Ce qui la maintient à flot, c’est la foi que sa nouvelle amie, Spirits, a en elle. C’est cette même foi en l’autre qui alimente le sauvetage de Shy. En effet, la solitude est le pire allié du héros, celui qui finit par le faire trébucher. Sans ses amis, le héros est en réalité vulnérable. C’est tout le sens du périple de Shy : accepter de s’ouvrir à l’Autre, écouter ce qu’ils pensent d’elle. Elle n’est pas Superman et ne peut se réfugier dans sa forteresse de Solitude. Sa guérison ne peut venir que du regard d’Autrui. Si elle est incapable de s’aimer, d’autres le feront à sa place, à elle d’apprendre à se laisser aller et d’accepter d’être sauvée.
Shy : de nouveaux adversaires
L’une des nombreuses qualités de cette série réside dans les révélations progressives distillées par son autrice. Ainsi, les tomes précédents nous ont présenté de nouveaux héros (même si tous ne nous ont pas été encore présentés). Néanmoins, la mangaka ne nous a pas encore tout dit sur les membres d’Amalarilk. Seul leur nombre est connu, 10 au début de l’histoire.

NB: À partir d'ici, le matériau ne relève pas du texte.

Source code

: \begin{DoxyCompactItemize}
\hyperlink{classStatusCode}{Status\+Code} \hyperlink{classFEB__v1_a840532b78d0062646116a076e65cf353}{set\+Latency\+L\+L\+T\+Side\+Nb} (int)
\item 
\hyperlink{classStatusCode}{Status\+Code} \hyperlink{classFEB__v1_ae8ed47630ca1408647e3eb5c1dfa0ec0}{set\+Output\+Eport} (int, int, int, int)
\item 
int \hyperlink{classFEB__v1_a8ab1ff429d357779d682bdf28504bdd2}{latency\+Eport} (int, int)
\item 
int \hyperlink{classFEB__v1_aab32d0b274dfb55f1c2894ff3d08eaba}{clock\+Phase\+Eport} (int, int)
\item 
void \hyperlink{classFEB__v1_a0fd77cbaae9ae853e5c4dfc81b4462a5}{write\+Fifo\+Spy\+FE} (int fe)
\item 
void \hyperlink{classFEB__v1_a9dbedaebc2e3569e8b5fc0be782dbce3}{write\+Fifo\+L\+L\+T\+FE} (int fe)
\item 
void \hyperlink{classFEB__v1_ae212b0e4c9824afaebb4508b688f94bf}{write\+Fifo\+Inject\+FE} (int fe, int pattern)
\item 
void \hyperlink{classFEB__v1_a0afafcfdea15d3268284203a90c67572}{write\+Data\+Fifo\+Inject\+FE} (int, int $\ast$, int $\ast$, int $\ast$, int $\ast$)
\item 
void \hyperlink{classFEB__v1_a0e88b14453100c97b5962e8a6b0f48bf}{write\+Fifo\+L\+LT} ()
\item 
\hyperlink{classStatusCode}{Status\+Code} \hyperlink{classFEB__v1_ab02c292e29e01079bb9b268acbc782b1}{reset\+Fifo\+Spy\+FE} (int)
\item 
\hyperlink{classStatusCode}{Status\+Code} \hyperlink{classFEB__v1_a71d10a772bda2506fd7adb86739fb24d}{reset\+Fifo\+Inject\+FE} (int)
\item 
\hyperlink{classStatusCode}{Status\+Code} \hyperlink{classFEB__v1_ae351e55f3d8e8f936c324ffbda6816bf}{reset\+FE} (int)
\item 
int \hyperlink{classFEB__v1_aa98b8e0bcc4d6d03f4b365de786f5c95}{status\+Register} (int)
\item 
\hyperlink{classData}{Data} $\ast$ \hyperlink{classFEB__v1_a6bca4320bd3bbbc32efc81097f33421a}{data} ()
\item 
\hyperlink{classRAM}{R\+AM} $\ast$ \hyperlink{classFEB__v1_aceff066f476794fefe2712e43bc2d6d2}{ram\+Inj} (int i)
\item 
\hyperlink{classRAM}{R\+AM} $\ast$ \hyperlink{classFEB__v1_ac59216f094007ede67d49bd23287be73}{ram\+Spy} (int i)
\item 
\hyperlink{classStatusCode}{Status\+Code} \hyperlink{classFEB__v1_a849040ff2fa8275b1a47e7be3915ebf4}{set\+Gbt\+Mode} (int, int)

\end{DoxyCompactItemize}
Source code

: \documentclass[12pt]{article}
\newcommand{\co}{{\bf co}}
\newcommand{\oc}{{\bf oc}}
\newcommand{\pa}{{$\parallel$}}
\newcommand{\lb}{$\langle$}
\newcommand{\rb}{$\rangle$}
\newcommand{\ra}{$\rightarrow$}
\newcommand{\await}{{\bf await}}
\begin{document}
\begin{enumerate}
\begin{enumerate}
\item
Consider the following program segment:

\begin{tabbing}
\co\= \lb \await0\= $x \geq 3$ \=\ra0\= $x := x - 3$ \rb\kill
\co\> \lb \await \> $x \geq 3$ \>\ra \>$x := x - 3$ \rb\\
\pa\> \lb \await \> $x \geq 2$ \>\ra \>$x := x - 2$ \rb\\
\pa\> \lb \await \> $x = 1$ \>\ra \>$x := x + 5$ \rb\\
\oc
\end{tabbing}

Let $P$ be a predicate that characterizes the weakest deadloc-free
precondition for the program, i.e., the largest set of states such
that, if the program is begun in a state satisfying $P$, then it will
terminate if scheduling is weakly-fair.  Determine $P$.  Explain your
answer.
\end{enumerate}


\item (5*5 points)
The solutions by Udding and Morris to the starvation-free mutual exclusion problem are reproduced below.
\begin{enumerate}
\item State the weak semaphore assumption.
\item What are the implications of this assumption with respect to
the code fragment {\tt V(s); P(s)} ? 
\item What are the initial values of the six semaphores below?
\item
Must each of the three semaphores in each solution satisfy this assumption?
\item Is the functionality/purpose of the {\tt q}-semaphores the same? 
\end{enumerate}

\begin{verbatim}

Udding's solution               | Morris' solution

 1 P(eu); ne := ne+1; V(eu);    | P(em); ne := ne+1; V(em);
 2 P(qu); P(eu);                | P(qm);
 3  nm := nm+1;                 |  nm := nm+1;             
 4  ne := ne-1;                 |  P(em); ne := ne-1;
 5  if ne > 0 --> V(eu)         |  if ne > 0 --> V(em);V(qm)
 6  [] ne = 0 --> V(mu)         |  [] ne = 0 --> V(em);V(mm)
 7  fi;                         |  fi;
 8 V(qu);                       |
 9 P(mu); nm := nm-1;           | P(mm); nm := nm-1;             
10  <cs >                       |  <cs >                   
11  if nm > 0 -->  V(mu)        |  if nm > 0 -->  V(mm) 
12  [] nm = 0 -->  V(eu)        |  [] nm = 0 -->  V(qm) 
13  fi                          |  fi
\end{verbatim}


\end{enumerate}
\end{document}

Or, quatre déjà sont tombés, un est neutralisé et une semble avoir changé d’alliance, il en reste quatre encore très mystérieux. Ce 19ème opus nous présente donc Louise. Elle tire sa force de sa jalousie. Celle-ci lui permet de prendre l’apparence, de reproduire les capacités de toutes personnes qu’elle envie. L’introduction de cette adversaire, ultra maniaque est un modèle du genre. Charismatique, menaçante, elle reste nimbée d’une aura étrange. A nouveau, elle pose un nouveau défi aux héros : comment guérir une âme rongée par la convoitise ?
Shy continue de s’affirmer comme un modèle de shonen super-héroïque. Porté par un dessin toujours somptueux et une narration maîtrisée de bout en bout, la série nous entraîne dans un réflexion assumée et intelligente sur la figure du héros. La série est à lire chez Kana et à découvrir en anime sur crunchyroll.